We think of the tree. If it never again has leaves,
We'll know, we say, that this was the night it died. (4-5)

This is an implicit way to say that the characters in the poem have agreed that this weather is so harsh it may mean that the tree will never again bear leaves. This could also be considered an example of hyperbole, or exaggeration.

Next, there is a rhetorical question, which the speaker asks in reflection on what he and his companion have just been discussing:


What comes over a man, is it soul or mind
That to no limits and bounds he can stay confined? (7-8)



The speaker asks why man cannot be limited or stay in "his place" or a place. Given what he was just thinking about regarding nature, we could rephrase this question to say something like "why does man insist on meditating on things that do not concern him? or "why does man feel the impulse to consider abstract, universal, or metaphysical concepts?" The rhetorical questions allow the speaker to introduce what will become a central idea of the poem: ambition.

Though the speaker does not use a question mark, the next thought is basically another rhetorical question that furthers the first:


Why is his nature forever so hard to teach
That though there is no fixed line between wrong and right,
There are roughly zones whose laws must be obeyed.
There is nothing much we can do for the tree tonight.
But we can't help feeling more than a little betrayed
That the northwest wind should rise to such a height
Just when the cold went down so many below. (11-17)



The "roughly zones" of line 12 and the title refer to boundaries that are somewhat fluid.

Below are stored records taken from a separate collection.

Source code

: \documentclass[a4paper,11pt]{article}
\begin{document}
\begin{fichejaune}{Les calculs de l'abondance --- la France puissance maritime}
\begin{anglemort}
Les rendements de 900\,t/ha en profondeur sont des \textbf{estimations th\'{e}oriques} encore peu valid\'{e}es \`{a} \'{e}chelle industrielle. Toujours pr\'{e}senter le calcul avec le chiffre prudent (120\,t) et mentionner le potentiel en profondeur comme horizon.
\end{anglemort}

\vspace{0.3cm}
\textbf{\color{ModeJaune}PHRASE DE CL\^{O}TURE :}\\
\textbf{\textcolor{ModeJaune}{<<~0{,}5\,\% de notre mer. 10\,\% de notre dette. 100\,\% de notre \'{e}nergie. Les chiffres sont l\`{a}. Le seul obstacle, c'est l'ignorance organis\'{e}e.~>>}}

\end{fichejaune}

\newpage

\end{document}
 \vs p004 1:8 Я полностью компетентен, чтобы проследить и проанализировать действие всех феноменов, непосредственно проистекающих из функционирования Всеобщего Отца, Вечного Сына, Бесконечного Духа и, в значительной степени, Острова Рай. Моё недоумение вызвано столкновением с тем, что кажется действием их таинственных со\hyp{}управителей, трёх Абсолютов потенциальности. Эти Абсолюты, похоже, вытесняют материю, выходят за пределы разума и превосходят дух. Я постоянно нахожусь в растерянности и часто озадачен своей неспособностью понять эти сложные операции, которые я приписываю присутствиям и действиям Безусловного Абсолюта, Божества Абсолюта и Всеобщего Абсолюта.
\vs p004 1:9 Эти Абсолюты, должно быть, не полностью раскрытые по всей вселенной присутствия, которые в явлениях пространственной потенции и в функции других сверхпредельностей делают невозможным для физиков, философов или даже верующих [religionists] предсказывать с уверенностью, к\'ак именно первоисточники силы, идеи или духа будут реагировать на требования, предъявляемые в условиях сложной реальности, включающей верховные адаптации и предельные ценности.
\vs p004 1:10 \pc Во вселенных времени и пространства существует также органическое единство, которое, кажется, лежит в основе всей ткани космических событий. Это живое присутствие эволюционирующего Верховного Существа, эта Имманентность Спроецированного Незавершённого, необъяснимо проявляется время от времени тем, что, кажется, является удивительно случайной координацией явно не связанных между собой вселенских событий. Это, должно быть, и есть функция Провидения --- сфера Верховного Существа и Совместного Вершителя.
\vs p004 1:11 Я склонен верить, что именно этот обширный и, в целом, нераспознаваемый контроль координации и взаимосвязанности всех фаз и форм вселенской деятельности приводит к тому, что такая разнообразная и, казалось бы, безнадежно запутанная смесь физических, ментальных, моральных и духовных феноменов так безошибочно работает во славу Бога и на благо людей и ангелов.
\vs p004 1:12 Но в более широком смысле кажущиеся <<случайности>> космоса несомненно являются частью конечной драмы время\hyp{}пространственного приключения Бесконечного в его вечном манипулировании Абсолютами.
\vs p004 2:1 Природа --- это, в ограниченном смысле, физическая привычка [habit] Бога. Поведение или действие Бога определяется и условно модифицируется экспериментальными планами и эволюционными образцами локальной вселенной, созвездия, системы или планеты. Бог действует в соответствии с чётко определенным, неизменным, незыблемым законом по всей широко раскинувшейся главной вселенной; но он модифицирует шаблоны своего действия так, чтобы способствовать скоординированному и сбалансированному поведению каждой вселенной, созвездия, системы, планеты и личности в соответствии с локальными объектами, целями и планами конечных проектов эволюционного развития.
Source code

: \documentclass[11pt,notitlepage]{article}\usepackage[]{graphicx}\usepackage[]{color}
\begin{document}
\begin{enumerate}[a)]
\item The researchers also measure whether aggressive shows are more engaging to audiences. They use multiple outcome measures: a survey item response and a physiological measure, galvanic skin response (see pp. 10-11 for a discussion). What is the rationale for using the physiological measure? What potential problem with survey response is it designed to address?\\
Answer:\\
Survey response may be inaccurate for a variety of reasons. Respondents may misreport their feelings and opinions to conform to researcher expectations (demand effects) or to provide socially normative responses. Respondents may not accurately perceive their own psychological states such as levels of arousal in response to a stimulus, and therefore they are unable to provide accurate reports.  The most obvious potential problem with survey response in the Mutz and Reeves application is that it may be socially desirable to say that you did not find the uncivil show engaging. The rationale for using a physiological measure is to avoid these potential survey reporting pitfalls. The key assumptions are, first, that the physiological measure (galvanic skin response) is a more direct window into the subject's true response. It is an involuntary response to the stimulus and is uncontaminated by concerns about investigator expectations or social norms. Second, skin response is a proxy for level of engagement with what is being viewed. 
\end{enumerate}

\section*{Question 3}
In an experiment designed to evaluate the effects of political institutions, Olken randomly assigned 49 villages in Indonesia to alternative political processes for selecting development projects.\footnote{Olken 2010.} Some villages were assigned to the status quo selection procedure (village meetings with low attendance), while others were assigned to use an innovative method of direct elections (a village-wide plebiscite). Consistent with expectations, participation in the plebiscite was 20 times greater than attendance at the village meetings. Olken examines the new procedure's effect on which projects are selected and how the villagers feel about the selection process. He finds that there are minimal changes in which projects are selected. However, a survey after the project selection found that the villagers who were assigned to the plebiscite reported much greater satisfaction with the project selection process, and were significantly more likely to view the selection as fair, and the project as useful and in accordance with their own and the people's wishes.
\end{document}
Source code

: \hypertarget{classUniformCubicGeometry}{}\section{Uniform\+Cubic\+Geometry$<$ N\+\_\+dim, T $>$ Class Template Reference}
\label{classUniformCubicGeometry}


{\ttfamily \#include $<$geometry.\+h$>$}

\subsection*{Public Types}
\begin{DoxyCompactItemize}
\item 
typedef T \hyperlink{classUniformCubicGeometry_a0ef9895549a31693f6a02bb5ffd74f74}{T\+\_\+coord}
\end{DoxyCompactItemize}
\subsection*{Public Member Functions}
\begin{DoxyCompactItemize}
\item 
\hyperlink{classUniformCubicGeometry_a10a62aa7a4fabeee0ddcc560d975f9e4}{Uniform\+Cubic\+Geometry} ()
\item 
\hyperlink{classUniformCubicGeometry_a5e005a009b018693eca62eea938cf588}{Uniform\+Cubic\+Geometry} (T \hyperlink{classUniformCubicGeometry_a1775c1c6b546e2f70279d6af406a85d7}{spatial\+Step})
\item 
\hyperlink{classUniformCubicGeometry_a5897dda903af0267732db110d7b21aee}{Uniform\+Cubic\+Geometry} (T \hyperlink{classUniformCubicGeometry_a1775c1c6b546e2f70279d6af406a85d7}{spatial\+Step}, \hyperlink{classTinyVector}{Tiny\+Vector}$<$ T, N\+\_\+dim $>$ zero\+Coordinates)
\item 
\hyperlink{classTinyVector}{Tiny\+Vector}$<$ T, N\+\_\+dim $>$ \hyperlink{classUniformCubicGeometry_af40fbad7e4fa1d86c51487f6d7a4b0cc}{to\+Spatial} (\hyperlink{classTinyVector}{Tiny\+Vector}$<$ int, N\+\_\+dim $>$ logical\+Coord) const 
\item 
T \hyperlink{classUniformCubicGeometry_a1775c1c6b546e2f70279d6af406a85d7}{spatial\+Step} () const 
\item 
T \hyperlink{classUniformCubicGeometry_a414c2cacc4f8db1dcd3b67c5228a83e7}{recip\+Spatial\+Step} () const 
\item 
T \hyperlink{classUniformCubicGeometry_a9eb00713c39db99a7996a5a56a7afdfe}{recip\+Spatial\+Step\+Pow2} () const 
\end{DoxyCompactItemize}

Yet man continues to try to go beyond them. He then allows that "There is nothing much we can do for the tree tonight." Man has no real power over nature, and even though there is really no connection between their lives and the tree's fate, "we can't help feeling more than a little betrayed." The people take the weather personally, as though all acts of the environment are reactions to human behavior. This shows humans' dependence on and connection to nature but also man's arrogance.

Eventually, the speaker ends the poem by asserting that if the tree never grows leaves again, it is man's fault: "this limitless trait in the hearts of men." The tone changes a bit in the second half of the poem, as the speaker seems more critical of mankind. He is stating here that man's ambition and inability to keep to the "roughly zones" is what destroys nature, not nature itself.

The poem as a whole features imagery, through which we can imagine what the tree looks like. Most of the text is presented as a dialogue, though spoken through only one voice which unites the two characters' ideas. The poem features a rhyme scheme, though it does not follow a strict structure in terms of stanzas or poetic form.